KAMPALA — At the Mpondwe crossing between Uganda and the Democratic Republic of Congo, the gate that families, traders and medical referrals pass through every day has been shut for nearly two weeks. On Monday the head of the World Health Organization stood inside an Ebola isolation ward in Uganda’s capital and asked the government to open it again.
Tedros Adhanom Ghebreyesus, the WHO’s director general, said the border closure Uganda ordered in late May does little to stop the virus and a great deal to weaken the response to it. Blanket travel restrictions are ineffective, he said, and they discourage the transparency that saves lives. “I hope they reconsider,” he said of Uganda’s authorities. In nearly the same breath he praised the country’s response as prompt and capable, a balancing act that captured the bind health officials are in when politics and epidemiology pull in opposite directions.
The outbreak is caused by the Bundibugyo strain of Ebola, a rare variant for which there is no approved vaccine and no licensed treatment. The WHO declared the epidemic a public health emergency of international concern on May 17, and the virus has since pushed out of its epicenter in Congo’s Ituri province toward Uganda, with linked cases reaching as far as Kinshasa.
The counts depend on who is doing the counting and when. The WHO put confirmed cases in Congo at 544, with 515 of them in Ituri, and 19 in Uganda, most of them people who had crossed from Congo. Suspected totals run higher and have climbed quickly, and Tedros has warned for weeks that the epidemic is outpacing the response. Where the numbers are firmest, in the isolation wards, the trend has not turned.
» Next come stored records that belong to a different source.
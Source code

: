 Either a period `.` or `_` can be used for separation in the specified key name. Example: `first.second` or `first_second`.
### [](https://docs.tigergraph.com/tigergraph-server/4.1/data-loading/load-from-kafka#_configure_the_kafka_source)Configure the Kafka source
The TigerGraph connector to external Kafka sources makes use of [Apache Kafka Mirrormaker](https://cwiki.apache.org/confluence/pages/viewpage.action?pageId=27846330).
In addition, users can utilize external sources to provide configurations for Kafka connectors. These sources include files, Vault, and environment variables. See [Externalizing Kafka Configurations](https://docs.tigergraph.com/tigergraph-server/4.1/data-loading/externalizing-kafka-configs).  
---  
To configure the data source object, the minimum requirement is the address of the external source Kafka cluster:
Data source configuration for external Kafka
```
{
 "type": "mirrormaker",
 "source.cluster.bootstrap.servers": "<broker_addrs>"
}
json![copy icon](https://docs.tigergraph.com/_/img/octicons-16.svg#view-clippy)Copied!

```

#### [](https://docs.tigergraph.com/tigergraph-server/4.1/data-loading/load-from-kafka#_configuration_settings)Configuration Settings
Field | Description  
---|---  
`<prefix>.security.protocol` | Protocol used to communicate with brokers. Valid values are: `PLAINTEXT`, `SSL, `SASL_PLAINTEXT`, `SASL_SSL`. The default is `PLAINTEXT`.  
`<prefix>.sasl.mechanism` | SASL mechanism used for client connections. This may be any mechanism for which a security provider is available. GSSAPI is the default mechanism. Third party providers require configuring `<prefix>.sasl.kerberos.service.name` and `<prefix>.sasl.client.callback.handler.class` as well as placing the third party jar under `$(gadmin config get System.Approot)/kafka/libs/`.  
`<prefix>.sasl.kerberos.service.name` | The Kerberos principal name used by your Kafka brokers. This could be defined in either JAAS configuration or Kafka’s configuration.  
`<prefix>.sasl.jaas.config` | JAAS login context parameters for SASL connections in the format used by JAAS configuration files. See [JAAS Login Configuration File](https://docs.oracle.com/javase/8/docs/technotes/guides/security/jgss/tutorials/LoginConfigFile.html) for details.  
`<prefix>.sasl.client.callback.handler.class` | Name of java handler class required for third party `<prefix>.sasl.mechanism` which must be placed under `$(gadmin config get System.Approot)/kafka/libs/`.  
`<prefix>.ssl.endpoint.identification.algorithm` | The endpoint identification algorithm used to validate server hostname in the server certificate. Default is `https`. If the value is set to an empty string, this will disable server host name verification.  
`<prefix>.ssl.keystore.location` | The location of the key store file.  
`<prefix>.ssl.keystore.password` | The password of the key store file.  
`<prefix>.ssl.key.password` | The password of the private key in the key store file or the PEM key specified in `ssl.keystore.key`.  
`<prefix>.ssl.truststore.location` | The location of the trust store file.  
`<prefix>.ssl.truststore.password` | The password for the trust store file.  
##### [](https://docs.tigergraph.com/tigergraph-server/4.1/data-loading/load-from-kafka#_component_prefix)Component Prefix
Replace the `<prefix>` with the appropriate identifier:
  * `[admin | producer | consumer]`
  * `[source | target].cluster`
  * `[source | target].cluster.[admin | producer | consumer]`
Uganda sealed the frontier in late May after cases crossed into its territory, a decision that played well at home and badly with the WHO, which had advised against it. Closing a border feels like control. It also pushes movement to footpaths and informal crossings where no one is taking temperatures or tracing contacts, which is the part that keeps epidemiologists awake.
The crossing is not just a line on a map. Mpondwe is a commercial artery, and the closure has stranded traders, separated families and complicated the referral routes that move the sickest patients to better-equipped hospitals. Aid groups working the frontier say a sealed official border does not stop desperate people from moving. It only stops them from being screened when they do.

Money is arriving, slowly. The WHO and the Africa Centres for Disease Control unveiled a $518 million plan running from June to November to slow the outbreak, a figure Al Jazeera reported as the death toll in the two countries kept rising. Whether that money moves faster than the virus is the question no one at the WHO will answer with confidence, because the early signs are that it has not.
The response has also laid bare how thin the global safety net has become. The United States, which once put its own logistics and money at the front of Ebola responses, has spent this one focused on keeping the virus off American soil, including a contested plan to quarantine exposed Americans at a base in Kenya, a country with no cases. Health officials across the region have spent years watching the systems built after the 2014 West Africa crisis quietly come apart.
What Tedros did not say is whether Uganda has signaled any willingness to reopen the crossing, or what the WHO can do if it does not. The agency can advise. It cannot overrule a sovereign government that has decided a closed border is the safer political choice. Kampala had not publicly responded to his appeal by Monday evening.
So the standoff holds. The gate at Mpondwe stays shut, the case count in Ituri keeps climbing, and the world’s top health official is left making a public request of a government that has already weighed the science against the politics and chosen the politics. The virus, indifferent to borders, will settle the argument on its own terms.